Paradoxically, the presence of periodontal disease was decreased occurrence of head and neck cancer. Subjects with periodontal disease visit hospitals more often than subjects without periodontal disease and receive more frequent health care. Moreover, in our study, definition of periodontal disease using the ICD-10 code does not apply recently published classification criteria and definitions of case for periodontal disease [41]. In addition, the discrepancy of age, sex, income level between the included subjects and excluded those may explain these results.

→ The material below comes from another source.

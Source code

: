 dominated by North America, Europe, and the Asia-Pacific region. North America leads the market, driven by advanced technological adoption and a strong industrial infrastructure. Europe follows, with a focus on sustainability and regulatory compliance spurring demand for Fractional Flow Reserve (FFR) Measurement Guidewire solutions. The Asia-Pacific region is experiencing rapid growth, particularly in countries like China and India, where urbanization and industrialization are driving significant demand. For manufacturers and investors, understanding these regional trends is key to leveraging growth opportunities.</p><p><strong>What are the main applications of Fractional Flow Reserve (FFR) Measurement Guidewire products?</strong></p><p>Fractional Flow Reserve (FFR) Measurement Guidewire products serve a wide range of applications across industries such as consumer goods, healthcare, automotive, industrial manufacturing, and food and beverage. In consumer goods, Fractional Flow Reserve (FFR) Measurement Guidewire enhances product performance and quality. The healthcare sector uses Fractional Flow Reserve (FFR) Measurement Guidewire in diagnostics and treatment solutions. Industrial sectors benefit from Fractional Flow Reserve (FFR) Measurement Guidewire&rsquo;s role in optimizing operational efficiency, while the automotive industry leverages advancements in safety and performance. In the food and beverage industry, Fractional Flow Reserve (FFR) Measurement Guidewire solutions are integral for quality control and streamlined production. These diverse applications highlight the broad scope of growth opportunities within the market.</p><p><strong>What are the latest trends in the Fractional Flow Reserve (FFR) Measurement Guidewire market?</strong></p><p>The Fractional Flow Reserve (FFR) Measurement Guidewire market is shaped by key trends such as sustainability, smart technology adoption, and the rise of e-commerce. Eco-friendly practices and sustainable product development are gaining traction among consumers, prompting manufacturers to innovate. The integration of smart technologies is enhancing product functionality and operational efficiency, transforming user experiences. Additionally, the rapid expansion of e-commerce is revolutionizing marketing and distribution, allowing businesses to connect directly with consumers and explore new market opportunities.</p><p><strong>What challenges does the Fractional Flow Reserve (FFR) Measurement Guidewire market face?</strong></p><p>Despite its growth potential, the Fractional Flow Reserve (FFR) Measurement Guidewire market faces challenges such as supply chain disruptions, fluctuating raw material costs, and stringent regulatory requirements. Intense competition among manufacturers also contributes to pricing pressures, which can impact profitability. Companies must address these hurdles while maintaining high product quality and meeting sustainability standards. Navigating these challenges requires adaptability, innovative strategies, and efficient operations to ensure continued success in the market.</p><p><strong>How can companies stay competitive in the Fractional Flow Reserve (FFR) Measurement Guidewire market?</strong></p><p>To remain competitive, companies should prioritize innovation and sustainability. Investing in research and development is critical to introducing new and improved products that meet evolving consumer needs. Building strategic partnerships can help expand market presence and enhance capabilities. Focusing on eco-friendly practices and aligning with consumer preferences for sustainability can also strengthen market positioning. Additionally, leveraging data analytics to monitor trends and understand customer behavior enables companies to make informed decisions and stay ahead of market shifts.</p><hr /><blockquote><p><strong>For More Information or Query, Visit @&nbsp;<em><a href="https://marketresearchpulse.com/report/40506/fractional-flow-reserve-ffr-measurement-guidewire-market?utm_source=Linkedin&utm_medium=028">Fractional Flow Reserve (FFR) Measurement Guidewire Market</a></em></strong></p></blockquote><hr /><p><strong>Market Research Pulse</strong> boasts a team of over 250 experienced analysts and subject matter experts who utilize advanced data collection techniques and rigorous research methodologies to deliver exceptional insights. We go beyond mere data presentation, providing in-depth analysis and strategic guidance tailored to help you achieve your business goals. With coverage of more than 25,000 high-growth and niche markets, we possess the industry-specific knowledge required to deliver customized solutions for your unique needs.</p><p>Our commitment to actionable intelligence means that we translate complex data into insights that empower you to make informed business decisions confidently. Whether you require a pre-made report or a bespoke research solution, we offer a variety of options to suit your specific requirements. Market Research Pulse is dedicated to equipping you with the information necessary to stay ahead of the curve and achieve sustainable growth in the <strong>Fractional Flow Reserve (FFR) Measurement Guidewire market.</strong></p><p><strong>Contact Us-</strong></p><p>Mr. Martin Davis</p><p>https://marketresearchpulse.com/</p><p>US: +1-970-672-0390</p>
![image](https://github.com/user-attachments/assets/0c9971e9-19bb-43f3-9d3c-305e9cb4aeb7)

The present study had several limitations. First, although this was a longitudinal study and the cohort was retrospectively analyzed without intervention, therefore, the information bias could not be excluded and causal relationships were not confirmative. Second, many subjects were excluded before analysis due to the missing value in the oral health status data. Because the oral examination was not a mandatory test item, this exclusion may lead to a selection bias, leaving the subjects with healthier behavior in the study dataset. Third, although we used a wash-out period of one year before the index date, a hidden malignancy at baseline remains a possibility. Fourth, the frequency of tooth brushings and expertised dental cleanings were assessed based on a self-reported survey, which may be subject to recall bias. Fifth, although parameters of oral health can be altered during follow up, our study did not take into account these time-varying factors. Sixth, although HPV infection and their treatment were important covariates for occurrence of head and neck cancer, because treatment for HPV infections was not covered by national insurance, our health claim data could not adjust the HPV-related parameters. Seventh, the NHIS-HEALS cohort dataset does not supply information about the education or occupations of the subjects. Therefore, income level was the only adjusted variable that reflects socioeconomic status. Finally, because this is a cohort study with a large number of subjects without a sample-size calculation, we cannot completely rule out the possibility that the association between oral health and the occurrence of head and neck cancer is statistically significant only due to the large sample size. Nevertheless, the present study had several strengths. Contrary to previous studies, which were mostly case-control studies, this was a nationwide, general population-based longitudinal study. In addition, this study included a relatively large sample size. Distinct from previous studies, various risk factors were included such as comorbidities, laboratory findings, alcohol intake, smoking status, and oral hygiene, and adjusted in multivariable analysis in this study.